Aim of the task ->
How many lines in the records below contain the word "News"? State only that number.

Materials provided ->
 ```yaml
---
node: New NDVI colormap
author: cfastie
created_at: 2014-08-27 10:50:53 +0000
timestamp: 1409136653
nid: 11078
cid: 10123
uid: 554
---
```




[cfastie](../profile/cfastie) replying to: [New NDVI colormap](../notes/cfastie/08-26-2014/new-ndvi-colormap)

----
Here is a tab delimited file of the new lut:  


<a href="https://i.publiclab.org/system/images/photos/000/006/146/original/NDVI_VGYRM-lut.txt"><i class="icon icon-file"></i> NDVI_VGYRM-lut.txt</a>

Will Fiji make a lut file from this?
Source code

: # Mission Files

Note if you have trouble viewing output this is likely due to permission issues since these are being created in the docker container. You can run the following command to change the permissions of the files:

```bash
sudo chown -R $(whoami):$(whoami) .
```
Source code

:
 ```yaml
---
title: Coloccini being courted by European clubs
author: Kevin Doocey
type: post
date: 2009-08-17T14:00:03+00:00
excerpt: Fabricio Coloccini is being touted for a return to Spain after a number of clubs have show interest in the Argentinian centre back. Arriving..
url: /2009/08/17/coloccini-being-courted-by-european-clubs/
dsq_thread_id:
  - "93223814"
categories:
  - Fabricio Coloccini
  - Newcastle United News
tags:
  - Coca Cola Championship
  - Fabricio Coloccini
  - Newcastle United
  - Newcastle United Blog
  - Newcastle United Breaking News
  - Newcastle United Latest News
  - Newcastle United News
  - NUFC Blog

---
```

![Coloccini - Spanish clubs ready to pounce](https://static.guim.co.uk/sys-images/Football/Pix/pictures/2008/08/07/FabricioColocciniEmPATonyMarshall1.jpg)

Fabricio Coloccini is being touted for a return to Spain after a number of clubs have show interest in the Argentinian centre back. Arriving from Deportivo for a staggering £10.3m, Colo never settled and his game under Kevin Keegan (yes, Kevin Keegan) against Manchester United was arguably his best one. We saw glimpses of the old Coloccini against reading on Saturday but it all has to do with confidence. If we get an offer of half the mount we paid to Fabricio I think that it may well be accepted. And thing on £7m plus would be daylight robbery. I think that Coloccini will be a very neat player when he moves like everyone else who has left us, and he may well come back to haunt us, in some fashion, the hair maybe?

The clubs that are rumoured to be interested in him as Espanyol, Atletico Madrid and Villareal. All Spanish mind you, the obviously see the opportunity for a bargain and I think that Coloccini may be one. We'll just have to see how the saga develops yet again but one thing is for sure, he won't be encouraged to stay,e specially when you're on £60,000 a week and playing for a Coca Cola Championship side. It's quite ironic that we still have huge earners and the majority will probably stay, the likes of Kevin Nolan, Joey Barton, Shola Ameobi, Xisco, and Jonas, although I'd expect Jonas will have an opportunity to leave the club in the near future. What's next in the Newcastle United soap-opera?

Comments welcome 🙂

Answer section ->
4